Vienna, strategia modello Bataclan che rilancia il terrore organizzato
Vienna, strategia modello Bataclan che rilancia il terrore organizzato
di Cristiana Mangani
5 Minuti di Lettura
Martedì 3 Novembre 2020, 09:22 - Ultimo aggiornamento: 09:25

I primi segnali sono arrivati dall'Africa, con continui attentati terroristici messi a segno dai reduci del Califfato. Che la jihad avesse solo allentato la presa, ma non avesse mollato, lo hanno ben chiaro da sempre gli 007 di mezzo mondo. L'emergenza legata al Covid aveva fatto sperare che, almeno quel nemico, non si sarebbe ripresentato in questo momento. E invece, gli attacchi continuano ad arrivare.
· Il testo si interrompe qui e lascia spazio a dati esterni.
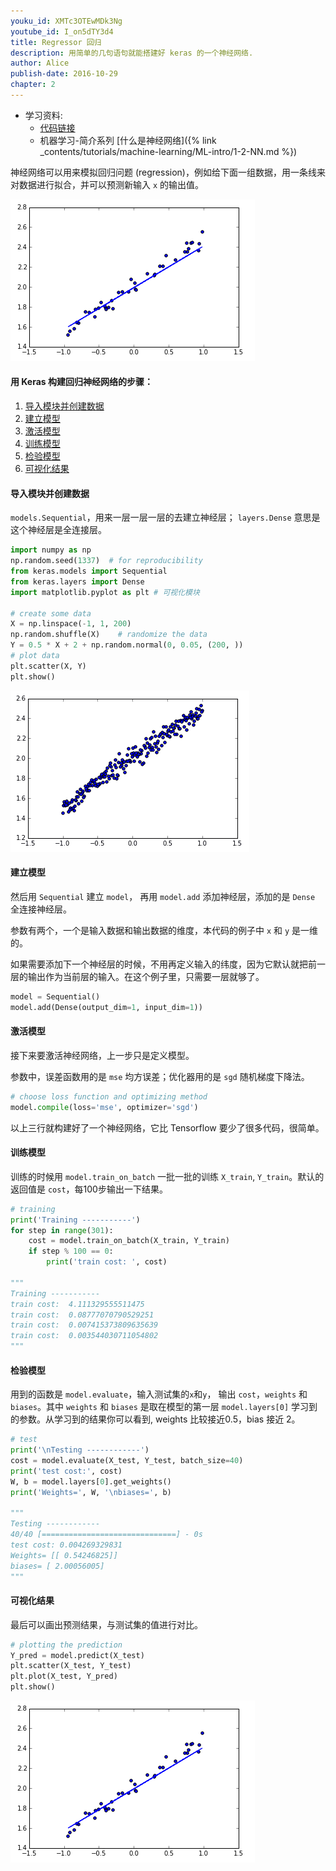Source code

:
 ```yaml
---
youku_id: XMTc3OTEwMDk3Ng
youtube_id: I_on5dTY3d4
title: Regressor 回归
description: 用简单的几句语句就能搭建好 keras 的一个神经网络.
author: Alice
publish-date: 2016-10-29
chapter: 2
---
```

* 学习资料:
  * [代码链接](https://github.com/MorvanZhou/tutorials/blob/master/kerasTUT/4-regressor_example.py)
  * 机器学习-简介系列 [什么是神经网络]({% link _contents/tutorials/machine-learning/ML-intro/1-2-NN.md %})

神经网络可以用来模拟回归问题 (regression)，例如给下面一组数据，用一条线来对数据进行拟合，并可以预测新输入 `x` 的输出值。

<img class="course-image" src="/static/results/keras/2-1-2.png">

#### 用 Keras 构建回归神经网络的步骤：

1. [导入模块并创建数据](#data)
2. [建立模型](#create)
3. [激活模型](#compile)
4. [训练模型](#train)
5. [检验模型](#evaluate)
6. [可视化结果](#plot)



<h4 id="data">导入模块并创建数据</h4>

`models.Sequential`，用来一层一层一层的去建立神经层；
`layers.Dense` 意思是这个神经层是全连接层。

``` python
import numpy as np
np.random.seed(1337)  # for reproducibility
from keras.models import Sequential
from keras.layers import Dense
import matplotlib.pyplot as plt # 可视化模块

# create some data
X = np.linspace(-1, 1, 200)
np.random.shuffle(X)    # randomize the data
Y = 0.5 * X + 2 + np.random.normal(0, 0.05, (200, ))
# plot data
plt.scatter(X, Y)
plt.show()
```

<img class="course-image" src="/static/results/keras/2-1-1.png">

<h4 id="create">建立模型</h4>

然后用 `Sequential` 建立 `model`，
再用 `model.add` 添加神经层，添加的是 `Dense` 全连接神经层。

参数有两个，一个是输入数据和输出数据的维度，本代码的例子中 `x` 和 `y` 是一维的。

如果需要添加下一个神经层的时候，不用再定义输入的纬度，因为它默认就把前一层的输出作为当前层的输入。在这个例子里，只需要一层就够了。

``` python
model = Sequential()
model.add(Dense(output_dim=1, input_dim=1))
```

<h4 id="compile">激活模型</h4>

接下来要激活神经网络，上一步只是定义模型。

参数中，误差函数用的是 `mse` 均方误差；优化器用的是 `sgd` 随机梯度下降法。

``` python
# choose loss function and optimizing method
model.compile(loss='mse', optimizer='sgd')
```

以上三行就构建好了一个神经网络，它比 Tensorflow 要少了很多代码，很简单。


<h4 id="train">训练模型</h4>

训练的时候用 `model.train_on_batch` 一批一批的训练 `X_train`, `Y_train`。默认的返回值是 `cost`，每100步输出一下结果。

``` python
# training
print('Training -----------')
for step in range(301):
    cost = model.train_on_batch(X_train, Y_train)
    if step % 100 == 0:
        print('train cost: ', cost)

"""
Training -----------
train cost:  4.111329555511475
train cost:  0.08777070790529251
train cost:  0.007415373809635639
train cost:  0.003544030711054802
"""
```

<h4 id="evaluate">检验模型</h4>

用到的函数是 `model.evaluate`，输入测试集的`x`和`y`， 输出 `cost`，`weights` 和 `biases`。其中 `weights` 和 `biases` 是取在模型的第一层 `model.layers[0]` 学习到的参数。从学习到的结果你可以看到, weights 比较接近0.5，bias 接近 2。

``` python
# test
print('\nTesting ------------')
cost = model.evaluate(X_test, Y_test, batch_size=40)
print('test cost:', cost)
W, b = model.layers[0].get_weights()
print('Weights=', W, '\nbiases=', b)

"""
Testing ------------
40/40 [==============================] - 0s
test cost: 0.004269329831
Weights= [[ 0.54246825]] 
biases= [ 2.00056005]
"""
```


<h4 id="plot">可视化结果</h4>

最后可以画出预测结果，与测试集的值进行对比。

``` python
# plotting the prediction
Y_pred = model.predict(X_test)
plt.scatter(X_test, Y_test)
plt.plot(X_test, Y_pred)
plt.show()
```

<img class="course-image" src="/static/results/keras/2-1-2.png">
La decapitazione di Samuel Paty a Parigi, il 16 ottobre scorso, e la strage nella basilica di Notre Dame a Nizza, pochi giorni fa, ci ricordano che i tanti Abdullakh Anzorov, autore del primo omicidio, e i Brahim Aouissaouia, l'accoltellatore che ha fatto tre vittime nella cattedrale ed il saudita che a Gedda, nelle stesse ore aggrediva la guardia del consolato francese, formano una legione invisibile votata a destabilizzare l'Europa. E se finora eravamo abituati all'idea che l'Isis decapitata non avesse le energie per concertare un attacco organizzato, l'attentato di Vienna ha cambiato nuovamente le carte in tavola. Sembra di essere tornati alla strategia militare della strage al Bataclan, a Parigi.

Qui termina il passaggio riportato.